Competition among insurance providers across state lines is more likely
to bring costs down and coverage up than it is to reduce available
coverage. As a consumer, motorcyclist or not, that would mean more
options, not less. If an insurance company is reluctant to cover
injuries sustained on a motorcycle, you'll have a better chance of
finding another company that does. In a free market, demand is met with
supply; if motorcyclists want coverage, they'll have options to
purchase it. That's sadly not the case with the current system, which
doesn't allow competition between states, locks people into whatever
insurance company their employer decides to use and doesn't offer any
realistic single-payer options at all.



A good friend of mine currently pays $1,200 a month for health
insurance in New York; as far as we can tell, he won't be covered if he
ends up in a hospital after a motorcycle accident. There is no other
plan or provider within his price range that would cover bike-related
injuries.



To our minds, the single greatest threat to motorcycling as a pastime,
community, activity, means of transportation or an industry is the
ever-increasing risk averseness of American society. As Americans
become more averse to risk, they're less likely to become or to stay
motorcyclists.



In 1998, the NHTSA estimated that motorcyclists were three times as
likely as passenger car occupants to be injured in a crash. According
to The Washington Post, the cost of health insurance increased 36
percent between 2000 and 2004, four times the rate of inflation, while
at the same time the level of care provided decreased. The National
Coalition on Healthcare estimates
that there are 46 million Americans,
about 18 percent under the age of 65, that don't have healthcare.

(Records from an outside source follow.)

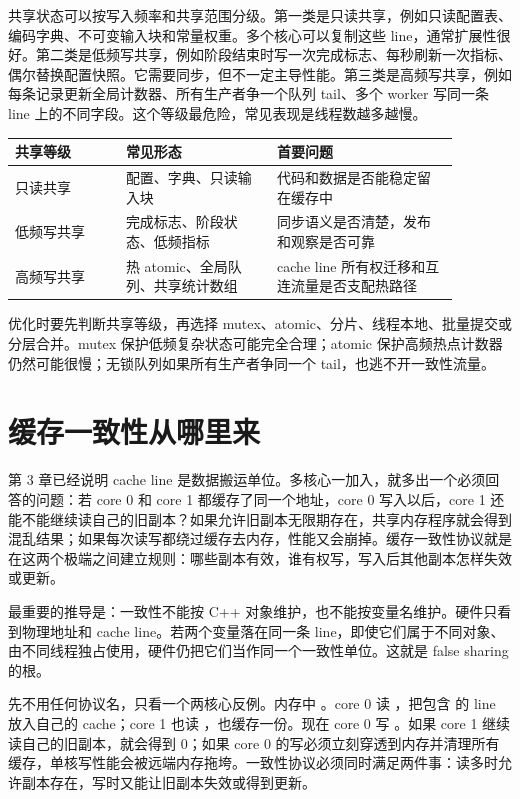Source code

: 共享状态可以按写入频率和共享范围分级。第一类是只读共享，例如只读配置表、编码字典、不可变输入块和常量权重。多个核心可以复制这些 line，通常扩展性很好。第二类是低频写共享，例如阶段结束时写一次完成标志、每秒刷新一次指标、偶尔替换配置快照。它需要同步，但不一定主导性能。第三类是高频写共享，例如每条记录更新全局计数器、所有生产者争一个队列 tail、多个 worker 写同一条 line 上的不同字段。这个等级最危险，常见表现是线程数越多越慢。

\begin{center}
\begin{tabular}{p{0.22\linewidth}p{0.30\linewidth}p{0.36\linewidth}}
\toprule
共享等级 & 常见形态 & 首要问题 \\
\midrule
只读共享 & 配置、字典、只读输入块 & 代码和数据是否能稳定留在缓存中 \\
低频写共享 & 完成标志、阶段状态、低频指标 & 同步语义是否清楚，发布和观察是否可靠 \\
高频写共享 & 热 atomic、全局队列、共享统计数组 & cache line 所有权迁移和互连流量是否支配热路径 \\
\bottomrule
\end{tabular}
\end{center}

优化时要先判断共享等级，再选择 mutex、atomic、分片、线程本地、批量提交或分层合并。mutex 保护低频复杂状态可能完全合理；atomic 保护高频热点计数器仍然可能很慢；无锁队列如果所有生产者争同一个 tail，也逃不开一致性流量。

\section{缓存一致性从哪里来}

第 3 章已经说明 cache line 是数据搬运单位。多核心一加入，就多出一个必须回答的问题：若 core 0 和 core 1 都缓存了同一个地址，core 0 写入以后，core 1 还能不能继续读自己的旧副本？如果允许旧副本无限期存在，共享内存程序就会得到混乱结果；如果每次读写都绕过缓存去内存，性能又会崩掉。缓存一致性协议就是在这两个极端之间建立规则：哪些副本有效，谁有权写，写入后其他副本怎样失效或更新。

最重要的推导是：一致性不能按 C++ 对象维护，也不能按变量名维护。硬件只看到物理地址和 cache line。若两个变量落在同一条 line，即使它们属于不同对象、由不同线程独占使用，硬件仍把它们当作同一个一致性单位。这就是 false sharing 的根。

先不用任何协议名，只看一个两核心反例。内存中 。core 0 读 ，把包含  的 line 放入自己的 cache；core 1 也读 ，也缓存一份。现在 core 0 写 。如果 core 1 继续读自己的旧副本，就会得到 0；如果 core 0 的写必须立刻穿透到内存并清理所有缓存，单核写性能会被远端内存拖垮。一致性协议必须同时满足两件事：读多时允许副本存在，写时又能让旧副本失效或得到更新。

By increasing the risk of significant financial hardship should a
person be injured on a motorcycle, our broken healthcare system is
combining with our society's increasing risk averseness to reduce the
number of people that are willing to ride motorcycles. It's sort of the
perfect anti-motorcycle storm and it's getting worse; the NCHC
estimates
that national health spending will double to $4.4 trillion a
year by 2018. Will there be anyone left willing to accept the risk of being bankrupted by medical bills and take up riding in a
decade's time?


The AMA's mission statement is, "to protect and promote the interests
of motorcyclists while serving the needs of its members." We strongly
urge it to reconsider its position on healthcare reform to better align
itself with those interests.

Oh, and that's me in the picture above, getting ready for a $1,600 ambulance ride.